Part Seven

TOOLBOX

WORKING WITH YOUR BANKER

The key element of working capital is cash, and if you don’t have enough to finance your operations, you will need a loan. Many entrepreneurial companies, indeed, establish ongoing relationships with a bank and get loans regularly. One of the benefits of learning the material presented in this book is that you will be able to talk your banker’s language. You’ll be able to present the banker with a detailed analysis of your company’s financial picture. You’ll be able to show exactly why a loan makes financial sense and how you will repay it. You’ll also be able to point out your financial strengths, identify your financial challenges, and discuss what you are planning to do about the latter.
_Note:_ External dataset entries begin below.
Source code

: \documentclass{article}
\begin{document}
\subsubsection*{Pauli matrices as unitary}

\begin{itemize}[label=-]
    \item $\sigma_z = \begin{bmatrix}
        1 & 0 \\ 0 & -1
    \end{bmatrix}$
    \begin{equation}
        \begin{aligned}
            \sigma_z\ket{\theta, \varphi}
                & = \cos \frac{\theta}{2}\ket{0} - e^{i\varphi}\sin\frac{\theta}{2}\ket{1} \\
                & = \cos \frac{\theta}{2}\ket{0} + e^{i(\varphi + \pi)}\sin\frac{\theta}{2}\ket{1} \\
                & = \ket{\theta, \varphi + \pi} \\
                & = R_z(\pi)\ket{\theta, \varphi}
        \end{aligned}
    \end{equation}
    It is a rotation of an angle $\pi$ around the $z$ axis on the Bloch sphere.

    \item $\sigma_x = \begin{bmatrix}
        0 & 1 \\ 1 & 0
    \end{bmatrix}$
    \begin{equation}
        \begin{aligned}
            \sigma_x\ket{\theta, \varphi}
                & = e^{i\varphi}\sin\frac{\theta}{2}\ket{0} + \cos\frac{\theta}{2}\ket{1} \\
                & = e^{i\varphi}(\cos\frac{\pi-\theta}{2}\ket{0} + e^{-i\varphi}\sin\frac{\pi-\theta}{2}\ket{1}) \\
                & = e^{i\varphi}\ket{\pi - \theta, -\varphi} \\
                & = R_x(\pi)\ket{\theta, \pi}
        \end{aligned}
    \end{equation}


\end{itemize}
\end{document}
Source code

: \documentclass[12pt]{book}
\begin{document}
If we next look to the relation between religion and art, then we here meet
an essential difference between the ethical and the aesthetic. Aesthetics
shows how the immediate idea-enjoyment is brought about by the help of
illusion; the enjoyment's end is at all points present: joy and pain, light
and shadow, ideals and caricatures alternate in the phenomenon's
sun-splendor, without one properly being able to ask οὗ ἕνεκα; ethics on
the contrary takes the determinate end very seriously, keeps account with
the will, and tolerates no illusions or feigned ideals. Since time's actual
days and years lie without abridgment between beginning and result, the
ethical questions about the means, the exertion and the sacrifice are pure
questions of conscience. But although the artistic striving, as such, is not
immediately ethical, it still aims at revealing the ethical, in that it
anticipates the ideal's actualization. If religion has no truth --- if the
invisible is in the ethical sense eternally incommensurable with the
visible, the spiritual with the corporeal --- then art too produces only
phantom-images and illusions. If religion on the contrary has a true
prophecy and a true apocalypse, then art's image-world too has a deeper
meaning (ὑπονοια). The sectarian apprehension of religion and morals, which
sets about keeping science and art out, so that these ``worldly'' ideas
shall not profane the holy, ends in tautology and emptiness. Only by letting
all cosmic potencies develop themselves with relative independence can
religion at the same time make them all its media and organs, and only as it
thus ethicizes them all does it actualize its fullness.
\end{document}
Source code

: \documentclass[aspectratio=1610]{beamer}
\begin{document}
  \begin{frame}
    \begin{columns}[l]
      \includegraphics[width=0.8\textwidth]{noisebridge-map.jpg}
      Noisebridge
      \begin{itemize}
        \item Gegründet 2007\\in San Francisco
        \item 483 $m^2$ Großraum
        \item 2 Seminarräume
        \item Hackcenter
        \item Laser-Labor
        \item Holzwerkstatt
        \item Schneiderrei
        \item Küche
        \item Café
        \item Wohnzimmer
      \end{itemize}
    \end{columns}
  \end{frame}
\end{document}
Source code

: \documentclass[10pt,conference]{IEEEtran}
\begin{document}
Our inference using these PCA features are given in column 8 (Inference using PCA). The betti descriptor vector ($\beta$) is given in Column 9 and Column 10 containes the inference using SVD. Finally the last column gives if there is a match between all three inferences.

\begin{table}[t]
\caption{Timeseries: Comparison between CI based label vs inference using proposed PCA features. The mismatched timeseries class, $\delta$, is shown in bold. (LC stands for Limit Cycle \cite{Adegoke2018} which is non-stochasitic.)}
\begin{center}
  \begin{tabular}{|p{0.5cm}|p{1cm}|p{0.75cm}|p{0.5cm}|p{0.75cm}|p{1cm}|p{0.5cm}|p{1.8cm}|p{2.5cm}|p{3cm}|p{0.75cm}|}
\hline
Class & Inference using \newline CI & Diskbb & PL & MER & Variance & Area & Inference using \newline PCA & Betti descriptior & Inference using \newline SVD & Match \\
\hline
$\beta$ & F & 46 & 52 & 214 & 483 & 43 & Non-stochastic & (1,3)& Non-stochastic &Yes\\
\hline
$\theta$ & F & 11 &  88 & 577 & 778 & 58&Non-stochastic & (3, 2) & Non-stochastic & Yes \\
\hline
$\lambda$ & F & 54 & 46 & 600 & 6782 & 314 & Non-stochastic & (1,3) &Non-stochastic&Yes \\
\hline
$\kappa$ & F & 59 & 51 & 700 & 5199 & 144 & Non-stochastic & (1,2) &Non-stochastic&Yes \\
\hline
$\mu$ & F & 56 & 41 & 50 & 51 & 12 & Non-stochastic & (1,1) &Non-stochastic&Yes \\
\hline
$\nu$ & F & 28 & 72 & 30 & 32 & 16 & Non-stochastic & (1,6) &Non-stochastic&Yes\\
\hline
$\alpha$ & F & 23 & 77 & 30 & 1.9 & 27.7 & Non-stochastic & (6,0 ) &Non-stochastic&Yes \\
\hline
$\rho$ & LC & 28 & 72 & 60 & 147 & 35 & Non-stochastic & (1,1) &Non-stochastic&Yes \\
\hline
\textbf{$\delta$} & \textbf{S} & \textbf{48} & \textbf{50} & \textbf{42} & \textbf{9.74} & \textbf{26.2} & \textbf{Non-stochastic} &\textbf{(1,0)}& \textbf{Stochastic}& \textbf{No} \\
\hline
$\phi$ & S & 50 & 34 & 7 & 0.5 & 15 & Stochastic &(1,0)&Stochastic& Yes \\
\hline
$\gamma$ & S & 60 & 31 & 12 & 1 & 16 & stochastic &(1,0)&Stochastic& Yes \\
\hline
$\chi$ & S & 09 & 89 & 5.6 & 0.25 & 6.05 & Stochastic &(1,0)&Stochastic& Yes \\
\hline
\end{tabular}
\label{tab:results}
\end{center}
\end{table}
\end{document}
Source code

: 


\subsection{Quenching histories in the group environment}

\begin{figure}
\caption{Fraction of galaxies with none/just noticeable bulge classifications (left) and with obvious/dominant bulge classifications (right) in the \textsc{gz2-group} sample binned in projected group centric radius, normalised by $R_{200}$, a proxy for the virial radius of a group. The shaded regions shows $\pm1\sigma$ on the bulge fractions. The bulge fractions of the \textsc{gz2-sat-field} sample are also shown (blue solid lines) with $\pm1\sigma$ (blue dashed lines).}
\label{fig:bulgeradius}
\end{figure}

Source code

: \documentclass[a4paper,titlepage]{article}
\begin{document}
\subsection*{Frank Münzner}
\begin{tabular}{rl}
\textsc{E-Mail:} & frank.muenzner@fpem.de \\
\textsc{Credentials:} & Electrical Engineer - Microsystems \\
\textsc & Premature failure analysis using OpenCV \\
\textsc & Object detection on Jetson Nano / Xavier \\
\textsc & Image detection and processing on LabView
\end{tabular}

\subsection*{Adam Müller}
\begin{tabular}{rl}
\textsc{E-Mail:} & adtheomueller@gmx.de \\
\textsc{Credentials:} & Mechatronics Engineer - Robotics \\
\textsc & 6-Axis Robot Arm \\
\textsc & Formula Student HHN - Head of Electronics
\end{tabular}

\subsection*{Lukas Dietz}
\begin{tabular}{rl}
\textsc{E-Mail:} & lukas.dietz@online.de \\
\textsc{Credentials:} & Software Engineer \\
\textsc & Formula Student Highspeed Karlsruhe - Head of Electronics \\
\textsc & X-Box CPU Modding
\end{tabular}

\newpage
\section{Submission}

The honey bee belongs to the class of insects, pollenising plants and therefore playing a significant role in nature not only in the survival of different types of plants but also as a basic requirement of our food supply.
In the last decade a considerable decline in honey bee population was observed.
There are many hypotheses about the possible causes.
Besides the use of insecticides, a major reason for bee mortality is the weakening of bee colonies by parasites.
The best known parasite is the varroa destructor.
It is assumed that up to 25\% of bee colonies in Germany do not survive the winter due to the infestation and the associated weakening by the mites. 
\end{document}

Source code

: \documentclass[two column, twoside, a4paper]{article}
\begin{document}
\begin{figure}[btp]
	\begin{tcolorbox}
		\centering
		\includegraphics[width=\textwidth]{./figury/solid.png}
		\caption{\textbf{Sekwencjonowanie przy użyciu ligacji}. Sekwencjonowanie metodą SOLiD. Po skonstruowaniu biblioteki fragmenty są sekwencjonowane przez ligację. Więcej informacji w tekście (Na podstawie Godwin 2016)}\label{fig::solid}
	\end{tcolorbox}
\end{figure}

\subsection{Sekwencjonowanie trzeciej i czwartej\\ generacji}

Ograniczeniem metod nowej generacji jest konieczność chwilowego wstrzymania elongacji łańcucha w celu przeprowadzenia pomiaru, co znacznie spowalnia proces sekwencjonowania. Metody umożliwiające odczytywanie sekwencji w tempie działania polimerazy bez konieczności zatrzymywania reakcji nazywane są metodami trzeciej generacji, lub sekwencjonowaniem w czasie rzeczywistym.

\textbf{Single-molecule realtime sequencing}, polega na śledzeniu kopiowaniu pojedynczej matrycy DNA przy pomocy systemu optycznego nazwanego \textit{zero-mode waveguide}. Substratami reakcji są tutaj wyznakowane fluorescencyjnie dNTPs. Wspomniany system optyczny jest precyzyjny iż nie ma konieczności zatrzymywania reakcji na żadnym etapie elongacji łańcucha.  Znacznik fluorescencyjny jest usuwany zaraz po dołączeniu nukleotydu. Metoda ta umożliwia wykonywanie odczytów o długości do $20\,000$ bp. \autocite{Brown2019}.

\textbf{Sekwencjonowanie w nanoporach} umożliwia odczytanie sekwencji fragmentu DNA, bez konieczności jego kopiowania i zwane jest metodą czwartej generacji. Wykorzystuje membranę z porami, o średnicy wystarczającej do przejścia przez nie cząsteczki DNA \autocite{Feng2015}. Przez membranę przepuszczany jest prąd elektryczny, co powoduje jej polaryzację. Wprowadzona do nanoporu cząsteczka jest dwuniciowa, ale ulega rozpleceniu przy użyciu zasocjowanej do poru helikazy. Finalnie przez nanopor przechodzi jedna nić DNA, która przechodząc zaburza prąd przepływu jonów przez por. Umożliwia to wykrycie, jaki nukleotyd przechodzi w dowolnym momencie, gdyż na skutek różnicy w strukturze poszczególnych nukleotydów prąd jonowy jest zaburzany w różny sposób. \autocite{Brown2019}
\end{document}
When you apply for a loan, your banker will naturally want to see all the financial statements described in this book. In addition, he or she will probably want to see the following:

  • A forecast of cash flow, sometimes for as much as twelve months. Any banker’s primary concern is to know how a borrower plans to pay back the loan. And any business loan must be repaid out of cash flow. If you can show that your cash flow is healthy and likely to grow, you’ll be that much more likely to get the money you need.
  • A full-year budget, with updates and forecasts submitted monthly. Bankers also want to know what to expect about the business in general. They like to see a plan that shows projected sales, projected gross margin, and projected expenses. And they will want to know whether you are meeting your plan.

If you run into trouble along the way, don’t hide it from your banker. Your problems will probably come out at some point anyway, and bankers hate surprises. “When we started out, I always thought bankers were our enemy,” says Paul Saginaw, cofounder of Zingerman’s, the specialty food company in Ann Arbor, Michigan. “We didn’t want them knowing very much about what we were doing. But now I realize it’s important to establish a good relationship with your bankers, and the sooner the better. Invite them into your business. Have them look at your annual plans and your budgeting and your forecasting so that they have a feel for it. The more they know about you, the better the job they’re going to do when they bring your request to the loan committee.

“Besides,” Saginaw adds, “at some point you’re going to have tough times, and you’re going to need money to get through. So you want your bankers armed with all the information they can possibly get so that they can confidently defend your business.”

ACCOUNTS RECEIVABLE AGING

Want to manage accounts receivable more effectively? DSO is not the only measure to look at. Another is what’s called the aging of receivables. Often, reviewing aging is the key to understanding the true situation in your company’s receivables.

Here’s why. As we mentioned earlier, DSO is by definition an average. For example, if you have $100,000 in receivables that are under ten days and $100,000 that are more than ninety days, your overall DSO is about fifty days. That doesn’t sound too bad—but in fact, your company may be in substantial trouble because half of your customers don’t seem to be paying their bills. Another business of the same size might have a DSO figure of fifty days with only $25,000 over ninety days. That business isn’t in the same sort of trouble.

An aging analysis will present you with just these kinds of figures: total receivables under thirty days, total for thirty to sixty days, and so on. It’s usually worth checking out that analysis as well as your overall DSO number to get the full picture of your receivables.